Parker Bilal’s The Ghost Runner was in my top five reads of 2014. It was an evocative tale of despair and revenge set in the Egyptian desert. For The Burning Gates, Bilal brings his investigator, Makana, back to Cairo to track down a painting that was stolen from Baghdad during the US invasion. But soon his employer is dead and Makana finds himself the subject of competing attentions from various businessmen whose interests extend beyond the art world.
Bilal’s greatest strength is the quality of his writing. All the Makana books have been very well written and The Burning Gates is no exception. You get a feel of the writer’s craft that has gone into both plotting the book and executing the narrative. Bilal doesn’t shy away from violence and there’s always strong sense of menace in his books. This is particularly so in The Burning Gates where towards the end, it becomes quite a bloodbath.
Parker is excellent at depicting a Sudanese exile mourning his former country and the sense of loss permeates the novel. A recurring thread in the Makana books is the loss of his wife and daughter. It’s revisited again here and it would be nice to see it resolved at some point.

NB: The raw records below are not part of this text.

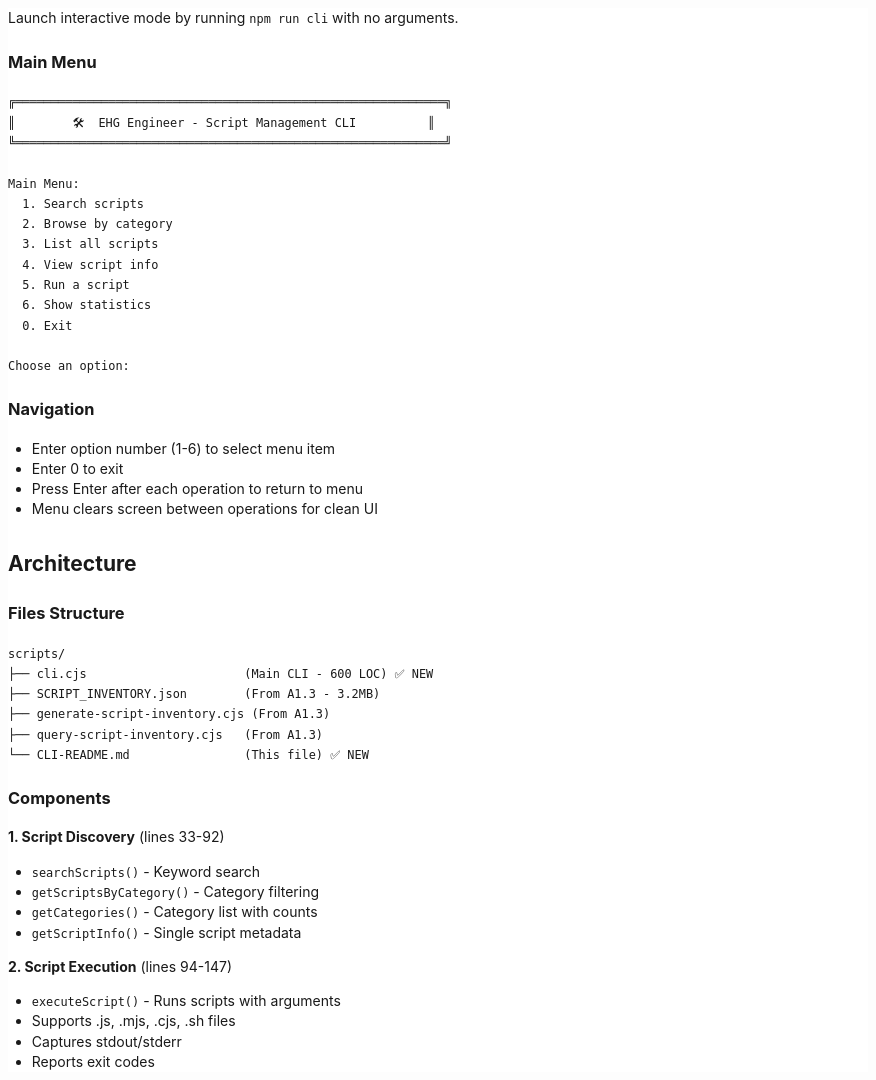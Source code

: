 Launch interactive mode by running `npm run cli` with no arguments.

### Main Menu
```
╔════════════════════════════════════════════════════════════╗
║        🛠️  EHG Engineer - Script Management CLI          ║
╚════════════════════════════════════════════════════════════╝

Main Menu:
  1. Search scripts
  2. Browse by category
  3. List all scripts
  4. View script info
  5. Run a script
  6. Show statistics
  0. Exit

Choose an option:
```

### Navigation
- Enter option number (1-6) to select menu item
- Enter 0 to exit
- Press Enter after each operation to return to menu
- Menu clears screen between operations for clean UI

## Architecture

### Files Structure
```
scripts/
├── cli.cjs                      (Main CLI - 600 LOC) ✅ NEW
├── SCRIPT_INVENTORY.json        (From A1.3 - 3.2MB)
├── generate-script-inventory.cjs (From A1.3)
├── query-script-inventory.cjs   (From A1.3)
└── CLI-README.md                (This file) ✅ NEW
```

### Components

**1. Script Discovery** (lines 33-92)
- `searchScripts()` - Keyword search
- `getScriptsByCategory()` - Category filtering
- `getCategories()` - Category list with counts
- `getScriptInfo()` - Single script metadata

**2. Script Execution** (lines 94-147)
- `executeScript()` - Runs scripts with arguments
- Supports .js, .mjs, .cjs, .sh files
- Captures stdout/stderr
- Reports exit codes
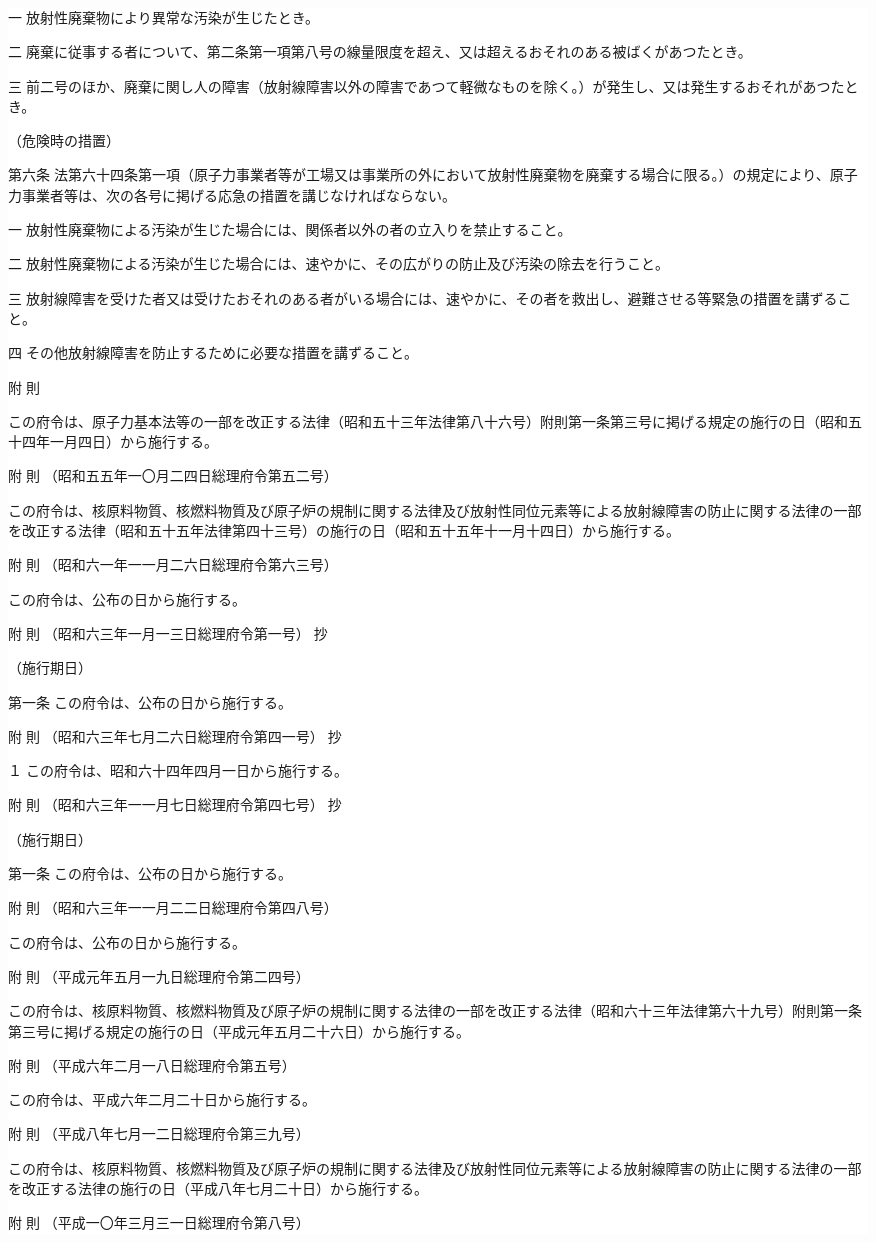 一 放射性廃棄物により異常な汚染が生じたとき。

二 廃棄に従事する者について、第二条第一項第八号の線量限度を超え、又は超えるおそれのある被ばくがあつたとき。

三 前二号のほか、廃棄に関し人の障害（放射線障害以外の障害であつて軽微なものを除く。）が発生し、又は発生するおそれがあつたとき。

（危険時の措置）

第六条 法第六十四条第一項（原子力事業者等が工場又は事業所の外において放射性廃棄物を廃棄する場合に限る。）の規定により、原子力事業者等は、次の各号に掲げる応急の措置を講じなければならない。

一 放射性廃棄物による汚染が生じた場合には、関係者以外の者の立入りを禁止すること。

二 放射性廃棄物による汚染が生じた場合には、速やかに、その広がりの防止及び汚染の除去を行うこと。

三 放射線障害を受けた者又は受けたおそれのある者がいる場合には、速やかに、その者を救出し、避難させる等緊急の措置を講ずること。

四 その他放射線障害を防止するために必要な措置を講ずること。

附 則

この府令は、原子力基本法等の一部を改正する法律（昭和五十三年法律第八十六号）附則第一条第三号に掲げる規定の施行の日（昭和五十四年一月四日）から施行する。

附 則 （昭和五五年一〇月二四日総理府令第五二号）

この府令は、核原料物質、核燃料物質及び原子炉の規制に関する法律及び放射性同位元素等による放射線障害の防止に関する法律の一部を改正する法律（昭和五十五年法律第四十三号）の施行の日（昭和五十五年十一月十四日）から施行する。

附 則 （昭和六一年一一月二六日総理府令第六三号）

この府令は、公布の日から施行する。

附 則 （昭和六三年一月一三日総理府令第一号） 抄

（施行期日）

第一条 この府令は、公布の日から施行する。

附 則 （昭和六三年七月二六日総理府令第四一号） 抄

１ この府令は、昭和六十四年四月一日から施行する。

附 則 （昭和六三年一一月七日総理府令第四七号） 抄

（施行期日）

第一条 この府令は、公布の日から施行する。

附 則 （昭和六三年一一月二二日総理府令第四八号）

この府令は、公布の日から施行する。

附 則 （平成元年五月一九日総理府令第二四号）

この府令は、核原料物質、核燃料物質及び原子炉の規制に関する法律の一部を改正する法律（昭和六十三年法律第六十九号）附則第一条第三号に掲げる規定の施行の日（平成元年五月二十六日）から施行する。

附 則 （平成六年二月一八日総理府令第五号）

この府令は、平成六年二月二十日から施行する。

附 則 （平成八年七月一二日総理府令第三九号）

この府令は、核原料物質、核燃料物質及び原子炉の規制に関する法律及び放射性同位元素等による放射線障害の防止に関する法律の一部を改正する法律の施行の日（平成八年七月二十日）から施行する。

附 則 （平成一〇年三月三一日総理府令第八号）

Bilal’s writing is something different to a lot of the crime fiction out there. Once again I recommend reading his novels. He’s proof that crime fiction can be written to the highest standard.
Thanks to Bloomsbury for my review copy.
I read far too much European crime fiction these days at the expense of books coming from other countries. Even American crime writers, a staple of my teenage years, are beginning to slip from my reading. However, I’ve been meaning to try Parker Bilal for a while, ever since I met him at a Bloomsbury event last year. I read The Ghost Runner over the Easter weekend and was pleased that I finally broke my Eurocentric reading spree. Because Bilal gives a glimpse of a world removed from the city and plunges us into the Egyptian outback where revenge and violence are treated as a matter of course.
Private Investigator Makana is in exile from his native Sudan and still trying to find out what happened to his missing wife and daughter. He is employed to track down the perpetrator of a horrific act of violence on a young girl, the trail of which leads him to the edge of the Sahara desert. There, a decades old feud is reignited and Makana’s life comes under threat as he edges closer to revealing the secrets of this small community.
I found the book to be a slow, substantial read that gradually draws the reader into the sparseness of the desert community. The initial act of violence takes place in Cairo but the narrative quickly moves to a rural setting which suits Bilal’s style of writing more. Makana feels instinctively at home in the vast landscape which reminds him of his native Sudan. For a while the Cairo crime seems far removed from the action taking place in the desert but everything slowly comes together at the conclusion.
The descriptions of the long held tensions in a remote Egyptian town is this book’s greatest strength and what started as a slow but steady read for me became compelling towards the end. I notice I have Bilal’s two earlier books on my shelves to read and I intend to make these a priority over the next month.
Many thanks to Bloomsbury for my review copy.